La ricerca di dispositivi in grado di trasferire grandi quantità di dati e informazioni a velocità crescenti sta diventando una delle sfide tecnologiche più importanti in una società, la nostra, in cui la vita delle persone è sempre più scandita dall’utilizzo dei sistemi informatici.

Attualmente le informazioni vengono codificate sotto forma di segnali luminosi che viaggiano lungo reti di fibre ottiche oppure trasmesse per mezzo di segnali elettrici gestiti da dispositivi a semiconduttore basati sulle tecnologie del silicio. In entrambi i casi, la quantità di dati che può essere trasferita in un determinato intervallo di tempo, dipende dalle caratteristiche fisiche del dispositivo utilizzato.



Nel caso delle fibre ottiche, che pur presentano il vantaggio di possedere una notevole larghezza di banda (un parametro da cui dipende la velocità di trasmissione dei dati), se si cerca di restringere il loro diametro per impaccare più dati in un minore spazio, si va incontro ad una limitazione nella quantità di dati che si riesce effettivamente a trasmettere. Le fibre ottiche presentano, infatti, un limite fisico alla “portata” di dati trasmessi che è funzione esclusivamente delle loro dimensioni.



Al contrario, i circuiti elettronici preposti alla trasmissione dati possono facilmente essere miniaturizzati (i nuovi smartphone ne sono un esempio), ma presentano intrinsecamente una larghezza di banda molto inferiore a quella delle fibre ottiche.

Per cercare di migliorare questi limiti è stata recentemente proposta una nuova tecnica, basata su un fenomeno fisico noto col nome di “plasmoni di superficie”, che dovrebbe riuscire a condensare le migliori caratteristiche del trasferimento dati per via ottica ed elettronica.

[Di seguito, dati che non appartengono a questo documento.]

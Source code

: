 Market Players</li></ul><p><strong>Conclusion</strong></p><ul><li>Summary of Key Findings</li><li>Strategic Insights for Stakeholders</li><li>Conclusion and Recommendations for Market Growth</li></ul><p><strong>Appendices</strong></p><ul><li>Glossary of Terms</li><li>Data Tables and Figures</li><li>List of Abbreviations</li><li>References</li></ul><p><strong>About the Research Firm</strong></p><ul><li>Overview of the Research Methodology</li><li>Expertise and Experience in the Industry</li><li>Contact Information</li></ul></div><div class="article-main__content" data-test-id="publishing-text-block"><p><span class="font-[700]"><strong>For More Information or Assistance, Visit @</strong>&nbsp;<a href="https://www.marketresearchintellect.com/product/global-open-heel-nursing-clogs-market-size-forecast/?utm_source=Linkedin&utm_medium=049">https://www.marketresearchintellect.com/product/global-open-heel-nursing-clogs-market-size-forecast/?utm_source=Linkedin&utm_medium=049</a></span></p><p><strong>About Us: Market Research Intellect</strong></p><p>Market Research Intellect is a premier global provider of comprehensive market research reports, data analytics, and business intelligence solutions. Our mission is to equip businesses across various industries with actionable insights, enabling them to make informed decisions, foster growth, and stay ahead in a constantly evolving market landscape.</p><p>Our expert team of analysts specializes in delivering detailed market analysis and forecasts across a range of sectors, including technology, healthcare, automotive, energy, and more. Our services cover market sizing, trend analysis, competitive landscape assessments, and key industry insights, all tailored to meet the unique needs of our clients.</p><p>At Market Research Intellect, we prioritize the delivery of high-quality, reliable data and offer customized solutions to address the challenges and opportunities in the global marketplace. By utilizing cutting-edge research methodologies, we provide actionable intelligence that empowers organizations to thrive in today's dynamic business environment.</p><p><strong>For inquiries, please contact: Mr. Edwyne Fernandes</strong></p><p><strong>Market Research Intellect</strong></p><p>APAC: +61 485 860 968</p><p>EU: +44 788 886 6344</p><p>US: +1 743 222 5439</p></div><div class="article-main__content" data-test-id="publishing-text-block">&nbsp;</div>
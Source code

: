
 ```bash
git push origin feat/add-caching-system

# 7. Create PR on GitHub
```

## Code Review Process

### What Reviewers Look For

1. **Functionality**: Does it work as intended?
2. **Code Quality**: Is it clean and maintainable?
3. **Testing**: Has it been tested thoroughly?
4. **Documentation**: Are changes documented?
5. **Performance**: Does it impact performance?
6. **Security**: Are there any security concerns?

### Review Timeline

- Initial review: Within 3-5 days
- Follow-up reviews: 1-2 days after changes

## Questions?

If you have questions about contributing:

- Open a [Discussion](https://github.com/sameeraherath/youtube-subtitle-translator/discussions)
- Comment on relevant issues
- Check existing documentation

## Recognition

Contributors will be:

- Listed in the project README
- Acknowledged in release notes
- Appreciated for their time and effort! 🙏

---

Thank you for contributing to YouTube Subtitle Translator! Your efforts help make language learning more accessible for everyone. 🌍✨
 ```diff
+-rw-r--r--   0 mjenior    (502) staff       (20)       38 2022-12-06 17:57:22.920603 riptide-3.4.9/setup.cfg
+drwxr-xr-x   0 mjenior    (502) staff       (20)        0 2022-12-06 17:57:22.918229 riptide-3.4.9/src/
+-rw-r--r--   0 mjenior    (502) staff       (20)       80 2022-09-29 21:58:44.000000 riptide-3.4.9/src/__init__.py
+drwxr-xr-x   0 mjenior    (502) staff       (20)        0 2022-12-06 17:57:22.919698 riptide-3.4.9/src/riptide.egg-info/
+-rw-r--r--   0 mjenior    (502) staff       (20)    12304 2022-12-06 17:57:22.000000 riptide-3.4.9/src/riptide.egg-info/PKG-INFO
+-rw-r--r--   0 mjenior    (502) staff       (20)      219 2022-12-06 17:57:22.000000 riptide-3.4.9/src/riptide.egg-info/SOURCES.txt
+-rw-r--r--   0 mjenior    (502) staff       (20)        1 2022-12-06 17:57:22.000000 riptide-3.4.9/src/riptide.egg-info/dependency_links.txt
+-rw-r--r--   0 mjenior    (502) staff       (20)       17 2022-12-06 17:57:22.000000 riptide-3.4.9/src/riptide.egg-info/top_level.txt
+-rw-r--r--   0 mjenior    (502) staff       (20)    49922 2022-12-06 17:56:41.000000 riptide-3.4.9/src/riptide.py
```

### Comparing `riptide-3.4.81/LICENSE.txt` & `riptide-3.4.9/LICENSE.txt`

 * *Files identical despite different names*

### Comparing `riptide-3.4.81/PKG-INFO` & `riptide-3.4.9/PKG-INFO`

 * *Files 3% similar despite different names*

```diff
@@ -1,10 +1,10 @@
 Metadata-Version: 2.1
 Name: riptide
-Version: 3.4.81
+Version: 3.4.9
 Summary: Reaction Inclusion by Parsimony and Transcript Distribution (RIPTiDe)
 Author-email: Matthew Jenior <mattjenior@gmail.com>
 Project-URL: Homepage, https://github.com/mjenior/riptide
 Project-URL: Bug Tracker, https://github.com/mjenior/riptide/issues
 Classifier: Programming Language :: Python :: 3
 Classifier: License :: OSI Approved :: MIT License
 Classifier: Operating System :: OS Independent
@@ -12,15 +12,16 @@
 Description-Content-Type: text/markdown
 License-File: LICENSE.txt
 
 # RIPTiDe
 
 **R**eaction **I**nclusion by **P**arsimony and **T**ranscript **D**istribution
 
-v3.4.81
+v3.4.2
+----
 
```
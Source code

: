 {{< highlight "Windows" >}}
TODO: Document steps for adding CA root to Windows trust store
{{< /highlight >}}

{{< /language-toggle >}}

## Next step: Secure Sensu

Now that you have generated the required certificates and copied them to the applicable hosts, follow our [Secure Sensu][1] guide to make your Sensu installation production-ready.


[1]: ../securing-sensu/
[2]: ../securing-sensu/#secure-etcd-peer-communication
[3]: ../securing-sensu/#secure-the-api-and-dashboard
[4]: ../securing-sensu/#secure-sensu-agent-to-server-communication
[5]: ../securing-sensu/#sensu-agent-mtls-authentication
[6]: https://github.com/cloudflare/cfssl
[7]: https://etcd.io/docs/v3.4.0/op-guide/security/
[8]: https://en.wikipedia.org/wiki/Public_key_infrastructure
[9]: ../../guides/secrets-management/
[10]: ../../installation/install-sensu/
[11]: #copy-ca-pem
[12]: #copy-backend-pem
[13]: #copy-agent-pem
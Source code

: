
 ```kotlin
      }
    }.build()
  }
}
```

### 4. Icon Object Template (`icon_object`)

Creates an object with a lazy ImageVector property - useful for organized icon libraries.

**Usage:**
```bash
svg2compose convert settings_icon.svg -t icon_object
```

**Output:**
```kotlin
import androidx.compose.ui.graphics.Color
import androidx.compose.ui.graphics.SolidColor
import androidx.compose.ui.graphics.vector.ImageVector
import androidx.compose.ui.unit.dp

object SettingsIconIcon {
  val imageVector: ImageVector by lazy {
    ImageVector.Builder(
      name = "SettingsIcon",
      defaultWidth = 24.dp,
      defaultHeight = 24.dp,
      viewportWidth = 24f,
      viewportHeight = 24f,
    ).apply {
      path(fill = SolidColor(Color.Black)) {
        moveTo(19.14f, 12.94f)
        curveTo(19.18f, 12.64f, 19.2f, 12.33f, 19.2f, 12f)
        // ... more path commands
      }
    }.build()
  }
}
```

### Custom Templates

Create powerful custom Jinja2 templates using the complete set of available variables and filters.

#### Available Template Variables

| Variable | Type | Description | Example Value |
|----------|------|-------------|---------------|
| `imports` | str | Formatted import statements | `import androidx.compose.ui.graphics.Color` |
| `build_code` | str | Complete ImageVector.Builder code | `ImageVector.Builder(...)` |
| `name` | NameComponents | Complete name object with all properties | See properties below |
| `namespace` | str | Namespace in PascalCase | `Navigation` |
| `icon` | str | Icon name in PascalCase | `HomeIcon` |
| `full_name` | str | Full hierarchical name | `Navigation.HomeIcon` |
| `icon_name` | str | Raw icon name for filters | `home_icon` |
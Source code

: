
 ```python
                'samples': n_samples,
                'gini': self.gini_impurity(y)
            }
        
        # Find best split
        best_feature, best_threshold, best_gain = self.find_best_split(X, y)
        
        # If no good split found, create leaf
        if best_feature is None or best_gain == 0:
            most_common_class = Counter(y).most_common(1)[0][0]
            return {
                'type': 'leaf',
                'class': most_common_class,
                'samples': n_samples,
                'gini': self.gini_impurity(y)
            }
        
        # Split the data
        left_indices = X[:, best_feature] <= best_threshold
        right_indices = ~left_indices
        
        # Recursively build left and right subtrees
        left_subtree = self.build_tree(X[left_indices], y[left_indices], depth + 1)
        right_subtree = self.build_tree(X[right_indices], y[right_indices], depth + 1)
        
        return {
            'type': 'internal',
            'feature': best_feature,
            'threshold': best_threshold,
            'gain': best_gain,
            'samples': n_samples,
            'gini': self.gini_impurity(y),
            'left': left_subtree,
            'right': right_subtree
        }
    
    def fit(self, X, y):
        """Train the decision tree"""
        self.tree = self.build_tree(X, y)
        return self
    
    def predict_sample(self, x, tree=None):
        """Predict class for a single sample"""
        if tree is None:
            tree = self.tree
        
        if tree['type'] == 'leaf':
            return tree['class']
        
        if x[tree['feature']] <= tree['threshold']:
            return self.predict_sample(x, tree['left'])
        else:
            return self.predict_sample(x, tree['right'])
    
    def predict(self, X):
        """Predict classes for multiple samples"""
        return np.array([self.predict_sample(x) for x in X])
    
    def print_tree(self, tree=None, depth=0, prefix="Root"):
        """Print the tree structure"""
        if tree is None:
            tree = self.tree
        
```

I plasmoni di superficie, noti anche come “polaritoni plasmonici di superficie” sono onde elettromagnetiche che si propagano in direzione parallela all’interfaccia fra un metallo e una superficie dielettrica (isolante).



Recenti studi hanno inoltre mostrato che è possibile creare plasmoni di superficie nella banda dei Terahertz (una regione spettrale con frequenze più basse di quelle del visibile, ma più alte di quelle delle microonde, a cui corrispondono lunghezze d’onda comprese fra 1 millimetro e 100 micrometri) sfruttando microstrutture metalliche di dimensioni inferiori alla lunghezza d’onda delle radiazioni elettromagnetiche trasmesse.

Si potrebbero ottenere in questo modo dei dispositivi in grado di trasmettere dati a frequenze molto elevate, ad esempio sarebbe possibile costruire dei dispositivi wireless (come i Bluetooth) che operano a frequenze mille volte più elevate rispetto a quelle che si riescono ad ottenere in questo momento.

È in questo contesto che si inserisce il lavoro svolto da un gruppo di ricercatori dell’Università dello Utah (Usa). Utilizzando una comune stampante a getto d’inchiostro (inkjet) di basso costo e due cartucce d’inchiostro di differente colore, riempite rispettivamente con inchiostri a base di argento e di carbonio, i ricercatori americani sono riusciti a realizzare su fogli quadrati di plastica di circa sei centimetri di lato, dieci differenti strutture plasmoniche costituite da matrici periodiche di 2500 “buche” di differenti dimensioni e spaziatura.

Si tratta di un risultato molto importante ai fini della ricerca in questo settore, poiché dimostra che, in linea di principio, è possibile stampare strutture plasmoniche di forma e dimensioni diverse col vantaggio di riuscire a verificare in breve tempo come cambiano le proprietà plasmoniche del metallo usato al variare della microstruttura realizzata.

Per capire fino in fondo la portata di questo risultato occorre ricordare che le tecniche di deposizione attualmente utilizzate per fabbricare le microstrutture plasmoniche di cui stiamo parlando sfruttano sofisticate apparecchiature del costo di milioni di dollari e in grado di produrre un solo dispositivo alla volta.